KR20100114335A - Inkjet head - Google Patents

Abstract

PURPOSE: An ink-jet head is provided to prevent the clogging of a nozzle by securing a transferring path of ink remaining in a nozzle. CONSTITUTION: An ink-jet head comprises a head body and an actuator. A nozzle(32) is located on one side of the head body. The actuator gives pressure to the inside of the head body. Passing grooves(34) with a route through which residual solution passes is located on one side of the head body. The passing groove comprises a first surface and a second surface. The second surface is expanded from the first surface in an opposite direction of a nozzle.

Description

Inkjet head

The present invention relates to an inkjet head.

The inkjet head uses a principle that converts an electrical signal into a physical force so that ink is ejected in the form of droplets through a small nozzle. The inkjet head is manufactured by processing various components such as a chamber, a restrictor, a nozzle, a damper, and the like on each layer, and then bonding the processed layers to each other. Such inkjet technology is being used not only for the graphic inkjet industry for printing on paper and textiles, but also for the production of electronic components such as print-based and LCD panels.

An inkjet print head is advantageous in that printing can be performed at a higher speed by ejecting ink droplets at a high frequency. However, as the printing speed is improved, there is a concern that a phenomenon of unstable ejection of ink may occur. One such phenomenon is nozzle wetting.

In particular, when the operating frequency is changed, the meniscus becomes unstable and ink begins to form on the lower surface of the head on which the nozzle is formed, and when the amount of the formation increases, the ink ultimately blocks the inlet, so that further ejection The problem becomes impossible.

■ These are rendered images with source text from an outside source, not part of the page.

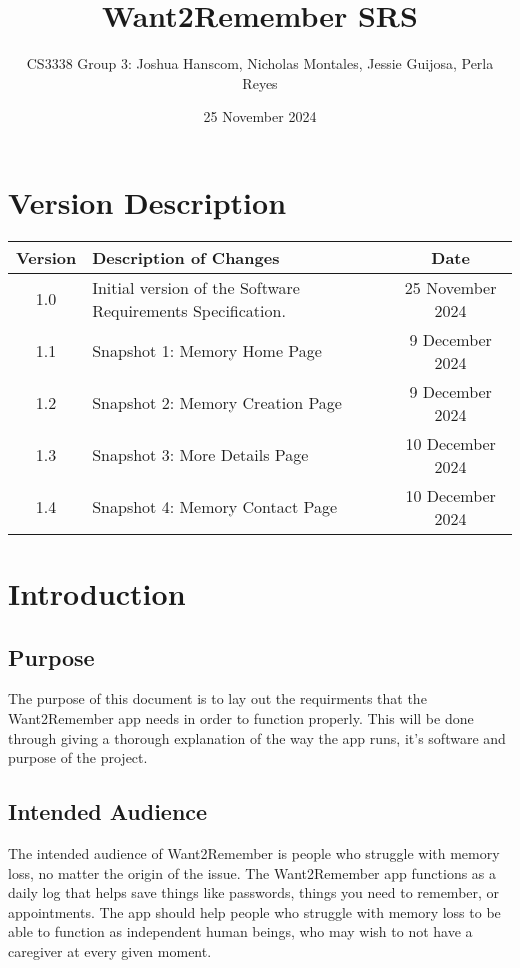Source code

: \documentclass{article}
\title{Want2Remember SRS}
\author{CS3338 Group 3: Joshua Hanscom, Nicholas Montales, Jessie Guijosa, Perla Reyes}
\date{25 November 2024}
\begin{document}
\maketitle
\newpage
\tableofcontents
\newpage
\section*{Version Description}
\begin{tabular}{|c|p{10cm}|c|}
\hline
\textbf{Version} & \textbf{Description of Changes} & \textbf{Date} \\ \hline
1.0 & Initial version of the Software Requirements Specification. & 25 November 2024 \\ \hline
1.1 & Snapshot 1: Memory Home Page & 9 December 2024 \\ \hline
1.2 & Snapshot 2: Memory Creation Page & 9 December 2024 \\ \hline
1.3 & Snapshot 3: More Details Page & 10 December 2024 \\ \hline
1.4 & Snapshot 4: Memory Contact Page & 10 December 2024 \\ \hline
\end{tabular}
\newpage

\section{Introduction}
\subsection{Purpose}
The purpose of this document is to lay out the requirments that the Want2Remember app needs in order to function properly. This will be done through giving a thorough explanation of the way the app runs, it's software and purpose of the project.

\subsection{Intended Audience}
The intended audience of Want2Remember is people who struggle with memory loss, no matter the origin of the issue. The Want2Remember app functions as a daily log that helps save things like passwords, things you need to remember, or appointments. The app should help people who struggle with memory loss to be able to function as independent human beings, who may wish to not have a caregiver at every given moment. 
\end{document}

The present invention provides an inkjet head capable of preventing the nozzle from clogging due to residual droplets formed on the nozzle.

According to an aspect of the invention, the inkjet head for preventing the clogging of the nozzle by the residual droplets formed in the nozzle, the head body provided with the nozzle on one surface; And an actuator for providing pressure to the inside of the head body, and an inkjet head provided with one side of the head body is provided with a moving groove spaced apart from the nozzle to secure a path for the remaining liquid droplets to move.

The moving groove may include a first side adjacent to the nozzle and a second side extending from the first side in a direction opposite to the nozzle, wherein the moving groove may gradually extend from the first side to the second side. .

On the other hand, there may be a plurality of moving grooves, the plurality of moving grooves may be disposed radially around the nozzle.

A plurality of nozzles may be provided, and at this time, the moving groove may be provided for each of the plurality of nozzles.

According to a preferred embodiment of the present invention, it is possible to prevent the clogging of the nozzle by the residual droplets by securing the movement path of the residual ink formed in the nozzle through the moving groove.

As the invention allows for various changes and numerous embodiments, particular embodiments will be illustrated in the drawings and described in detail in the written description. However, this is not intended to limit the present invention to specific embodiments, it should be understood to include all transformations, equivalents, and substitutes included in the spirit and scope of the present invention.

Hereinafter, a preferred embodiment of the inkjet head according to the present invention will be described in detail with reference to the accompanying drawings, in the following description with reference to the accompanying drawings, the same or corresponding components are given the same reference numerals and duplicated thereto. The description will be omitted.

1 is a cross-sectional view showing an inkjet head, Figure 2 is a bottom view showing an inkjet head according to an embodiment of the present invention. 1 and 2, the inkjet head 100, the body 1, the central substrate 10, the reservoir 11, the inlet 12, the restrictor 13, the chamber 14, and the damper ( 15, membrane 20, nozzle plate 30, nozzle 32, moving groove 34, actuator 40 are shown.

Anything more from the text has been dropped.